Your assignment: Consider the data that follows and state how many lines contain the string "into", using the number alone.

Provided entries:
--------------------------------------------------
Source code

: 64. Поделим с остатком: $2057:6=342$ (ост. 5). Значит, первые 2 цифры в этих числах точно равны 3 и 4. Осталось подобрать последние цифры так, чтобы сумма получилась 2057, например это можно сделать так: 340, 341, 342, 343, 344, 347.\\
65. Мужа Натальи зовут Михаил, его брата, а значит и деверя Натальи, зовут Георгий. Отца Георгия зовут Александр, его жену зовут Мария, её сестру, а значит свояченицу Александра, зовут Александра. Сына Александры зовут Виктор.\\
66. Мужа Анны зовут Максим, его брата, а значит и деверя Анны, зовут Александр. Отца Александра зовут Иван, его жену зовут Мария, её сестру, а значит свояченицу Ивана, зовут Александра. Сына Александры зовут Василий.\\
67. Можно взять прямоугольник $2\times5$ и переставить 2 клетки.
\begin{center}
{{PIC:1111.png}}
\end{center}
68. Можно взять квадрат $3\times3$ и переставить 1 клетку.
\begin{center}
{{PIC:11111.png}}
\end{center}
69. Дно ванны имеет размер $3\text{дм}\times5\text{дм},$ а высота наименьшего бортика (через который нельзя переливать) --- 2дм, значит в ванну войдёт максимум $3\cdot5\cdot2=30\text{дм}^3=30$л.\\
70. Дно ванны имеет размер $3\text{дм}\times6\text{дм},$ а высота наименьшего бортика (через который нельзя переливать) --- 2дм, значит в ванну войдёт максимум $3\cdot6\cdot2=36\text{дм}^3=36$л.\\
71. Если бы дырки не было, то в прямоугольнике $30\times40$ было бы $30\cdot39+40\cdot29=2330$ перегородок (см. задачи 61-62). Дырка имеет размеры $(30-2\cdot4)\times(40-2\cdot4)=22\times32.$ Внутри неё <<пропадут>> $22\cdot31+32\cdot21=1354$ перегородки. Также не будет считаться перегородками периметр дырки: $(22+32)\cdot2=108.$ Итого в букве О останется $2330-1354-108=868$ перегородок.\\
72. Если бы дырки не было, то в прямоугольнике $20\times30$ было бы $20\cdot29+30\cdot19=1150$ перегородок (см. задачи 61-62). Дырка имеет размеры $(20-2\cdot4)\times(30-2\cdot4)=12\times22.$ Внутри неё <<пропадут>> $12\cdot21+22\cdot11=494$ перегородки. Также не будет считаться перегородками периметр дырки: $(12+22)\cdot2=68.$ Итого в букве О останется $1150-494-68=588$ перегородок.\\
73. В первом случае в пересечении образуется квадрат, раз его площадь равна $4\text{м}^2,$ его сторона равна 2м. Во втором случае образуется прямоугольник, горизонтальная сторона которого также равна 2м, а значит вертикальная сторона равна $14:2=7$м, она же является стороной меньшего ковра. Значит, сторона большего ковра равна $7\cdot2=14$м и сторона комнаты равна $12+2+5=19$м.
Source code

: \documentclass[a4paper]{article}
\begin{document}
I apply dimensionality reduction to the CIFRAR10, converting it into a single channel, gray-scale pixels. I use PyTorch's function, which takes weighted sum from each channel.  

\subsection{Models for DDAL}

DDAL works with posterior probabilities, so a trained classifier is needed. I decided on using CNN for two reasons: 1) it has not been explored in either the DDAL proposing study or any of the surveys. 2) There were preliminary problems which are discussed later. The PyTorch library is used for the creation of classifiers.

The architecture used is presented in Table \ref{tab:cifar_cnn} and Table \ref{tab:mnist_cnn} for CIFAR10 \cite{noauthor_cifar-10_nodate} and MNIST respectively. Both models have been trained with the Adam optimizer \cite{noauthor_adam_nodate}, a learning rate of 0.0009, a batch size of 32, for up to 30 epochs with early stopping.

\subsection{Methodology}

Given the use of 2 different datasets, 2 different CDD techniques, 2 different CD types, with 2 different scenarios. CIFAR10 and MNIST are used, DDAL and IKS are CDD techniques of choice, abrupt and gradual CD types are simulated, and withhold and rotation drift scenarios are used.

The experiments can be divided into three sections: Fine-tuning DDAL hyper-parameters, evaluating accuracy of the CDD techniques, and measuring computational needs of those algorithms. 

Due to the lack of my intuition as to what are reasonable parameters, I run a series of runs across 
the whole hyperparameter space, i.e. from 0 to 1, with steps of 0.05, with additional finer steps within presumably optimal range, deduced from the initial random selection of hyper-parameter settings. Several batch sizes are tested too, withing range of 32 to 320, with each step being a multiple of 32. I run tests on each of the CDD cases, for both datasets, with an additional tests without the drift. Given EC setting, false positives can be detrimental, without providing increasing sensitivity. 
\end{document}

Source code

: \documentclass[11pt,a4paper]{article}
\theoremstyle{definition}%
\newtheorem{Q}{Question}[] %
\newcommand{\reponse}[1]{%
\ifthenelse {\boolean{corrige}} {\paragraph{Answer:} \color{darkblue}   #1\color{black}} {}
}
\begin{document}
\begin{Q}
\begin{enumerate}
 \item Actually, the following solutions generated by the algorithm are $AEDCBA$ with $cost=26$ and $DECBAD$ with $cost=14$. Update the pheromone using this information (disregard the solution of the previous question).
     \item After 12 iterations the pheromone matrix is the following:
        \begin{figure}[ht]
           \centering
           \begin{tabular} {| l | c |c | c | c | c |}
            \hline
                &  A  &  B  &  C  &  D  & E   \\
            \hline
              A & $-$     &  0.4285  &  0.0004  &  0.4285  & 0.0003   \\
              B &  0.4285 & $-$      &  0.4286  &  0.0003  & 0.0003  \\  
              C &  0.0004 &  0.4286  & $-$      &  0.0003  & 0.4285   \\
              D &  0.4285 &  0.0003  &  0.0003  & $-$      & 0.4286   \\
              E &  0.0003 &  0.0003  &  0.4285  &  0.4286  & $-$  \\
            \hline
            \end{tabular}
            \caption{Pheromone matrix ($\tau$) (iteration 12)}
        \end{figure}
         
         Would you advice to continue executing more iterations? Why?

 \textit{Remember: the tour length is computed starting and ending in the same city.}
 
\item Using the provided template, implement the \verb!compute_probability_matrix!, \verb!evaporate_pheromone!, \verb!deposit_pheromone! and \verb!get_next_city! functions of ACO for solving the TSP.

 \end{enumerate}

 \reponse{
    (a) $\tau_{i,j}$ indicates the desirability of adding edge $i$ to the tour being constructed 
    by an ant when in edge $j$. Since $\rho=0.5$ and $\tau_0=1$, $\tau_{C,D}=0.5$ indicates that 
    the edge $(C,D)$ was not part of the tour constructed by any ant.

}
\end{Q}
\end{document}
--------------------------------------------------
Answer for the task: 2